Ainda faz frio. A média de temperatura está na casa dos 10/12 graus. O que é delicioso para quem tem agasalhos adequados. Eu, que vim quase sem nenhuma roupa quente ando meio friorenta. Tem chovido muito, acompanhado de um vento gelado que piora ainda mais as coisas. Como o meu guarda-chuva é um daqueles dobráveis para viagem, ele vive virando. Aliás, essa é mais uma prova de que não sou portuguesa: não carrego um daqueles guarda-chuvas enormes de cabo de madeira.
Estou ficando perita em identificar estrangeiros nas ruas. É fácil demais. Primeiro as roupas. Ou são de cores mais alegres, ou são de corte mais elegante. A cor da pele também ajuda muito, o modo de andar é visivelmente diferente. Os portugueses são extremamente sóbrios no trajar, a maioria das roupas é pra lá de conservadora, sabe roupa que tia-avó usa em funeral no Brasil? Saia reta, casaquinho, broche na lapela, meias opacas e sapatos pesados? É isso. E tenho visto um número impressionante de casais “étnicos”, negros com brancas e brancos com negras... a parte branca é sempre portuguesa... alguém ainda precisa saber de onde vem a miscigenação no Brasil?
Fiz meu primeiro passeio realmente turístico, daqueles de andar com câmera fotográfica e tudo no Domingo de Páscoa. Muitos turistas zanzando pra lá e pra cá. Principalmente na parte baixa da cidade. Em uma das esquinas mais movimentadas da região, bem na frente do Elevador Santa Justa, encontrei um grupo peruano tocando música. Sempre tem um em qualquer lugar do mundo. Será que são os mesmos? Juro que já vi aqueles caras na Estação da Sé. Será que pertencem à mesma família? Será que são uma espécie de franchise? Porque é sempre tudo igual. As caras, as roupas, os instrumentos e as fitas cassete com as mesmas músicas que se ouve em Nova York, Paris ou São Paulo... fico intrigadíssima com eles...

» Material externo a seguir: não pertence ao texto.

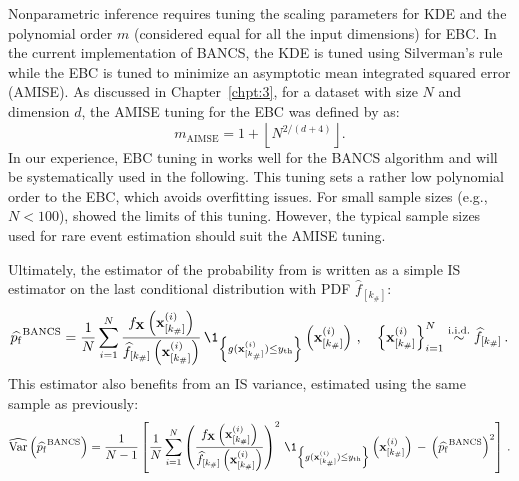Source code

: Nonparametric inference requires tuning the scaling parameters for KDE and the polynomial order $m$ (considered equal for all the input dimensions) for EBC. 
In the current implementation of BANCS, the KDE is tuned using Silverman's rule\footnotemark~\citep{silverman_1981} while the EBC is tuned to minimize an asymptotic mean integrated squared error (AMISE). 
As discussed in Chapter~\ref{chpt:3}, for a dataset with size $N$ and dimension $d$, the AMISE tuning for the EBC was defined by \citet{sancetta_satchell_2004} as:
\begin{equation}\label{eq:amise_tuning}
    m_{\mathrm{AIMSE}} = 1 + \left\lfloor N^{2/(d+4)} \right\rfloor.
\end{equation}
In our experience, EBC tuning in  works well for the BANCS algorithm and will be systematically used in the following. 
This tuning sets a rather low polynomial order to the EBC, which avoids overfitting issues. 
For small sample sizes (e.g., $N<100$), \citet{segers_2017} showed the limits of this tuning. 
However, the typical sample sizes used for rare event estimation should suit the AMISE tuning. 


Ultimately, the estimator of the probability from  is written as a simple IS estimator on the last conditional distribution with PDF $\widehat{f}_{[k_\#]}$:
\begin{equation}
    \widehat{\pf}^{\mathrm{BANCS}} = \frac1N \sum_{i=1}^N \frac{f_\bX\left(\bx_{[k_\#]}^{(i)}\right)}{\widehat{f}_{[k_\#]}\left(\bx_{[k_\#]}^{(i)}\right)} \, \1_{\left\{g(\bx_{[k_\#]}^{(i)}) \leq \yth \right\}}\left(\bx_{[k_\#]}^{(i)}\right)\, , \quad \left\{\bx_{[k_\#]}^{(i)}\right\}_{i=1}^N  \overset{\text{i.i.d.}}{\sim} \widehat{f}_{[k_\#]} \, .
\end{equation}
This estimator also benefits from an IS variance, estimated using the same sample as previously:
\begin{equation}
    \what{\var}\left(\widehat{\pf}^{\mathrm{BANCS}}\right) = \frac{1}{N-1} \left[\frac1N \sum_{i=1}^N \left(\frac{f_\bX\left(\bx_{[k_\#]}^{(i)}\right)}{\widehat{f}_{[k_\#]}\left(\bx_{[k_\#]}^{(i)}\right)}\right)^2 \, \1_{\left\{g(\bx_{[k_\#]}^{(i)}) \leq \yth \right\}}\left(\bx_{[k_\#]}^{(i)}\right) \, - \, \left(\widehat{\pf}^{\mathrm{BANCS}}\right)^2\right]\, .
\end{equation}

Momento Pênis também é arte
Vi um show inusitado de uma dupla australiana, chamado Puppetry of the Pênis . São dois australianos malucos que ficam nus no palco por uma hora, fazendo “instalações” ou “origamis” com seus respectivos apêndices. Foi no Teatro Tivoli, na Av da Liberdade, um belo teatro (ex-cinema) com camarotes e tudo. Mas o mais divertido do espetáculo foi ver a reação da platéia portuguesa, que estava completamente encabulada. As pessoas riam muito, mas na hora de interagirem com os dois ficavam absolutamente tímidas e eu achei isso delicioso de ver. Surpreendentemente, havia muitas senhoras de cabelos brancos e tailleur na platéia. Sempre em grupos de 3 ou 4. Às vezes acompanhadas por uma mulher mais jovem, e esta sim, visivelmente constrangida por estar ali. Mas os dois australianos estavam se divertindo muito às custas da portuguesada na platéia. Eu estava no 1º balcão e, sendo assim, nenhum australiano pelado sentou no meu colo (oooohhhhh...)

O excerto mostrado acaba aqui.